If he wants to make America great again in the eyes of the world, he needs to be bolder than Biden: By bringing Ukraine into NATO as the foundation of a peace agreement.

It will cost U.S. taxpayers less to support Ukraine inside NATO than outside on an ad-hoc basis.

Stephen M. Walt, Robert and Renee Belfer Professor of International Affairs, Harvard Kennedy School

Ukraine was not going to" win" the war—if winning means regaining its lost territory—and Kyiv is going to have to cut a deal with Moscow eventually. Trump's victory will weaken its bargaining position considerably, however, and it will have to accept an even worse outcome than it might have achieved with Harris in office.

Barry R. Posen, Ford International Professor of Political Science, MIT

It has been clear for some months that Ukraine is unlikely to recover its lost lands through military action. Russia is too strong. Indeed, Ukraine is losing more territory even now.

Ukraine did manage to maintain its political autonomy, and it has seemed strong enough on the ground, with Western help, to defend against a complete Russian takeover.

With Trump's election, the notion of reversing Russian gains seems utterly implausible. Ukraine may be able to continue to defend most of its remaining territory, with the help of its other allies, but it will get only modest help from the US.

It is also likely that Trump will indeed be willing to negotiate with Russia "about Ukraine, without Ukraine."

James​​​​ Carafano, Senior Counselor to the President and E.W. Richardson Fellow, The Heritage Foundation

Of course not. A free and secure Ukraine is in America's interest.

The president wants the fighting to stop, so do Ukrainians. He wants the country rebuilt. So do Ukrainians. I think interests will converge.

Most of the conservative concern in the U.S. was there was no plan and a risk-averse president. That changes now.

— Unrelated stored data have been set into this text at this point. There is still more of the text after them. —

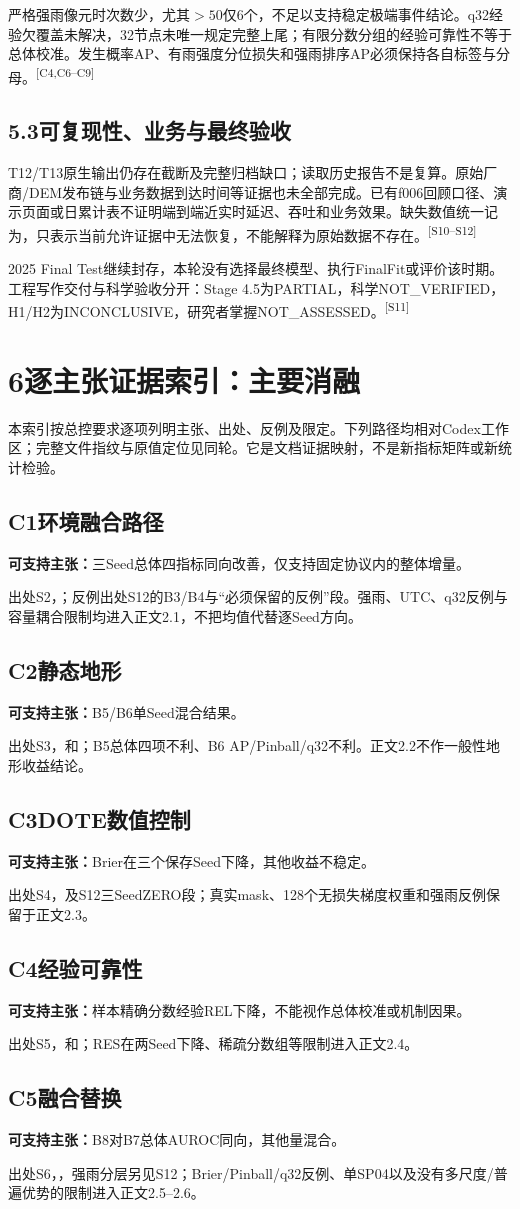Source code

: \documentclass[UTF8,10.5pt,a4paper,fontset=none]{ctexart}
\newcommand{\evi}[1]{\textsuperscript{\textcolor{muted}{[#1]}}}
\newcommand{\nextpart}[1]{\clearpage\section*{#1}}
\newcommand{\claim}[2]{\subsection*{#1}\noindent\textbf{可支持主张：}#2\par}
\begin{document}
严格强雨像元时次数少，尤其$>50$仅6个，不足以支持稳定极端事件结论。q32经验欠覆盖未解决，32节点未唯一规定完整上尾；有限分数分组的经验可靠性不等于总体校准。发生概率AP、有雨强度分位损失和强雨排序AP必须保持各自标签与分母。\evi{C4,C6--C9}

\subsection*{5.3\quad 可复现性、业务与最终验收}
T12/T13原生输出仍存在截断及完整归档缺口；读取历史报告不是复算。原始厂商/DEM发布链与业务数据到达时间等证据也未全部完成。已有f006回顾口径、演示页面或日累计表不证明端到端近实时延迟、吞吐和业务效果。缺失数值统一记为，只表示当前允许证据中无法恢复，不能解释为原始数据不存在。\evi{S10--S12}

2025 Final Test继续封存，本轮没有选择最终模型、执行FinalFit或评价该时期。工程写作交付与科学验收分开：Stage 4.5为PARTIAL，科学NOT\_VERIFIED，H1/H2为INCONCLUSIVE，研究者掌握NOT\_ASSESSED。\evi{S11}

\nextpart{6\quad 逐主张证据索引：主要消融}
\noindent 本索引按总控要求逐项列明主张、出处、反例及限定。下列路径均相对Codex工作区；完整文件指纹与原值定位见同轮。它是文档证据映射，不是新指标矩阵或新统计检验。
\claim{C1\quad 环境融合路径}{三Seed总体四指标同向改善，仅支持固定协议内的整体增量。}
\noindent 出处S2，；反例出处S12的B3/B4与“必须保留的反例”段。强雨、UTC、q32反例与容量耦合限制均进入正文2.1，不把均值代替逐Seed方向。
\claim{C2\quad 静态地形}{B5/B6单Seed混合结果。}
\noindent 出处S3，和；B5总体四项不利、B6 AP/Pinball/q32不利。正文2.2不作一般性地形收益结论。
\claim{C3\quad DOTE数值控制}{Brier在三个保存Seed下降，其他收益不稳定。}
\noindent 出处S4，及S12三SeedZERO段；真实mask、128个无损失梯度权重和强雨反例保留于正文2.3。
\claim{C4\quad 经验可靠性}{样本精确分数经验REL下降，不能视作总体校准或机制因果。}
\noindent 出处S5，和；RES在两Seed下降、稀疏分数组等限制进入正文2.4。
\claim{C5\quad 融合替换}{B8对B7总体AUROC同向，其他量混合。}
\noindent 出处S6，，强雨分层另见S12；Brier/Pinball/q32反例、单SP04以及没有多尺度/普遍优势的限制进入正文2.5--2.6。
\end{document}
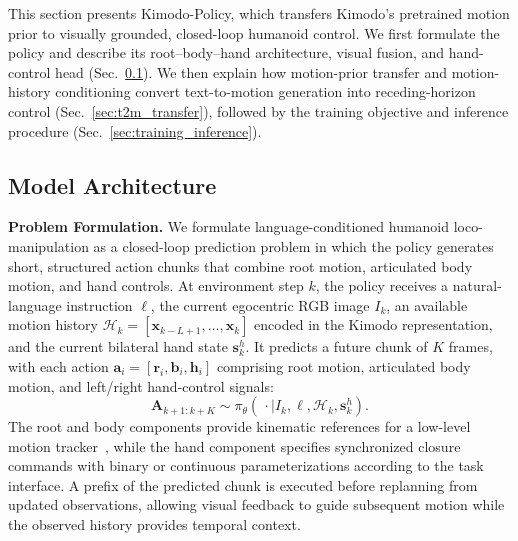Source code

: This section presents Kimodo-Policy, which transfers Kimodo's pretrained motion prior to visually grounded, closed-loop humanoid control. We first formulate the policy and describe its root--body--hand architecture, visual fusion, and hand-control head (Sec.~\ref{sec:method_architecture}). We then explain how motion-prior transfer and motion-history conditioning convert text-to-motion generation into receding-horizon control (Sec.~\ref{sec:t2m_transfer}), followed by the training objective and inference procedure (Sec.~\ref{sec:training_inference}).

\subsection{Model Architecture}
\label{sec:method_architecture}

\textbf{Problem Formulation.} We formulate language-conditioned humanoid loco-manipulation as a closed-loop prediction problem in which the policy generates short, structured action chunks that combine root motion, articulated body motion, and hand controls. At environment step $k$, the policy receives a natural-language instruction $\ell$, the current egocentric RGB image $I_k$, an available motion history $\mathcal{H}_k=[\mathbf{x}_{k-L+1},\ldots,\mathbf{x}_k]$ encoded in the Kimodo representation, and the current bilateral hand state $\mathbf{s}^{h}_k$. It predicts a future chunk of $K$ frames, with each action $\mathbf{a}_i=[\mathbf{r}_i,\mathbf{b}_i,\mathbf{h}_i]$ comprising root motion, articulated body motion, and left/right hand-control signals:
\begin{equation}
  \mathbf{A}_{k+1:k+K}\sim\pi_{\theta}(\,\cdot\mid I_k,\ell,\mathcal{H}_k,\mathbf{s}^{h}_k).
  \label{eq:policy_formulation}
\end{equation}
The root and body components provide kinematic references for a low-level motion tracker~\cite{ze2025twist2scalableportableholistic,guan2026limmtmotiontracking}, while the hand component specifies synchronized closure commands with binary or continuous parameterizations according to the task interface. A prefix of the predicted chunk is executed before replanning from updated observations, allowing visual feedback to guide subsequent motion while the observed history provides temporal context.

Dr. Jamie Shea, Associate Fellow, International Security Programme, Chatham House

On Ukraine, it's too early to say. There is strong support for Ukraine among Republicans and they don't want to see the U.S. caving into Russia. The entry of North Korea into the war and China and Iran's military support for Russia changes the geo-strategic calculus for the U.S. Trump will not want to appear weak.

Moreover, if Republicans control Congress, aid to Ukraine is no longer a partisan issue of frustrating the foreign policy of a Democratic Biden administration.

Trump will get different advice from his aides on Ukraine and we will need to see what side of the fence he comes down on. But Trump will certainly demand a more realistic and credible strategy for ending the war and shift more of the burden of helping Ukraine to the Europeans and NATO.

Key question: Will he seek to cancel the billions of dollars of U.S. military and financial support to Kyiv that are already in the pipeline following Congressional approval of the $61 billion supplemental last summer?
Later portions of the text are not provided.